We’ve had many fish over the years and many have died, but Click and Clack were our very first fish, and I’ve loved them for a long time – days shy of 11 years.
When we got them, Sharon was still in college and hunting for her first job, Bush still hadn’t been sworn in for his second term, the Red Sox were only two months recovered after winning their first world series of the 2000’s, and I was still spending my days in our Kirkland apartment, waiting for a software job to appear from the ether. (It would, in just three short weeks.) The blog was barely born. We named the tiny clown duo for the Car Talk guys because they were brothers (then. Clownfish are hermaphrodites.) and seemed to just yap and yap at each other.

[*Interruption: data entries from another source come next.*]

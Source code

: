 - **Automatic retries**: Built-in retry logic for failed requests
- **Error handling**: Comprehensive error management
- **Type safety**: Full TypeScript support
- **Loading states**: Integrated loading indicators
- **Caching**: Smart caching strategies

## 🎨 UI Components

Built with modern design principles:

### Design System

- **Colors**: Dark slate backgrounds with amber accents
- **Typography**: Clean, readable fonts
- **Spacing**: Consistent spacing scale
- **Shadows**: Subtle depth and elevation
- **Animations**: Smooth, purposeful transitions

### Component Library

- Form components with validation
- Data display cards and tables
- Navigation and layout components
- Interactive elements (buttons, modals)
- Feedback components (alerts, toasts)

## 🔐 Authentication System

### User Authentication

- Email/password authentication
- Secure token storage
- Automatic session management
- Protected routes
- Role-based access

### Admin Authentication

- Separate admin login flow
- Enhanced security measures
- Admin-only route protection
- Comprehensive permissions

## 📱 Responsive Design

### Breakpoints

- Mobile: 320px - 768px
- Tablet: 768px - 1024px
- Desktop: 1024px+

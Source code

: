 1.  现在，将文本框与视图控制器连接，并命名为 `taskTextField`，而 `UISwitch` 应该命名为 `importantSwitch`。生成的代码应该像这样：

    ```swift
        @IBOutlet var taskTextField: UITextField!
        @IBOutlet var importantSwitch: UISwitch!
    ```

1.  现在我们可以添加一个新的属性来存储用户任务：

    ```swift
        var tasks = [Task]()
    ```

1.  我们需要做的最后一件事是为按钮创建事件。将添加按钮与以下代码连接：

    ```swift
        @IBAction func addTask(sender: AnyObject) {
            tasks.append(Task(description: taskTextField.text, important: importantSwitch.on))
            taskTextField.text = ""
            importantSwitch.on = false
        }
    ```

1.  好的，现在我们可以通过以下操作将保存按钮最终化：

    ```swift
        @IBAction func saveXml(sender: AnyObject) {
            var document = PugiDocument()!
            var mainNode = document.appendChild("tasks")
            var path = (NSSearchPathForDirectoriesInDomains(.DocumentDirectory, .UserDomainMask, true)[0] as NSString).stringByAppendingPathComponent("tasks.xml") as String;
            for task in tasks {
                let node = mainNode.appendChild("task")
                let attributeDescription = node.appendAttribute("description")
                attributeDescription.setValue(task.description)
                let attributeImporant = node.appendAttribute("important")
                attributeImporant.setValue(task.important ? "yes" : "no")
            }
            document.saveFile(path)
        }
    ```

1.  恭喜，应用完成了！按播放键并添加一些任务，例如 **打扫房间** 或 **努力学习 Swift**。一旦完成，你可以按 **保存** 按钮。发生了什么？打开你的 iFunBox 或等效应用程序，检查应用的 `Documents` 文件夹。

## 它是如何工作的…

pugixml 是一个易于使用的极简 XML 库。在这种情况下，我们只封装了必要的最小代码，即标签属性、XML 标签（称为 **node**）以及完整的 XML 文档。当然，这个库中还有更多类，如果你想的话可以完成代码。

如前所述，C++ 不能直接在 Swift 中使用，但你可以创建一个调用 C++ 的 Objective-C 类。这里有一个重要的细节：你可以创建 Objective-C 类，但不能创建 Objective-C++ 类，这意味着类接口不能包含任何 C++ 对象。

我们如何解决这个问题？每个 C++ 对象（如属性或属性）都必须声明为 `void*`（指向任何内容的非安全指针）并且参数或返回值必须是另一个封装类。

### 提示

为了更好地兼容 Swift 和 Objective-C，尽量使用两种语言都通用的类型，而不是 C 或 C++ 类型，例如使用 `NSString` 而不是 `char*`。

Clack died this afternoon, somewhere in the commotion between the end of naptime and Kevin’s next salinity check. Clack fell (drifted?) down to the sand, and we notice the snail and crab commotion before we notice a clownfish missing. A horrible joke, but we said that Clack’s last gift was to die in easy range of a net instead of wedged under or inside a rock like a certain gramma we still remember… He looked hopelessly wrong scooped out of the tank in a plastic cup – a fish who should be swimming. Clack was fast (especially the few times I had to scoop him out of the tank, to move), bright, food-motivated, and a treat to know. She laid many, many sets of eggs. Click and Clack were captive bred and seemed mostly unaware of appropriate hosting spots (we weren’t the anemone type), choosing at different times the plexiglass, the PVC pipe, and the cleaning magnet, but also xenia, the leather, and bare rock. Clack laid the eggs, and Click fertilized them. They spent a long time back and forth competing for the right to be female before Clack ultimately won — first one slightly bigger, then the other, before settling into their roles. They survived our fish-keeping learning curve as well as the 2006 windstorm, a move to a new house, a move to a fancier tank, and countless vacations that we took to visit family and friends, leaving them with friends and neighbors roped into the role of “fish person”.
We will miss Clack, the tank is missing a major character. I checked, Click was swimming in their sleeping spot, solo. 🙁
A sad night in the Weston house and fish tank. For more Clack posts from time gone by, see the ones tagged fishtank. I particularly love this one from 2008, with video.
I’m so sorry to read this sad news. You wrote a touching epitaph for Clack. It brought back so many memories.
Always enjoyed watching Clack. You did a good job taking care of Clack as evidenced by such a long life.
So sad to read this news. It’s amazing to how much happened during Clack’s lifetime…quite the 11 year stretch. Thinking of you all (and Click).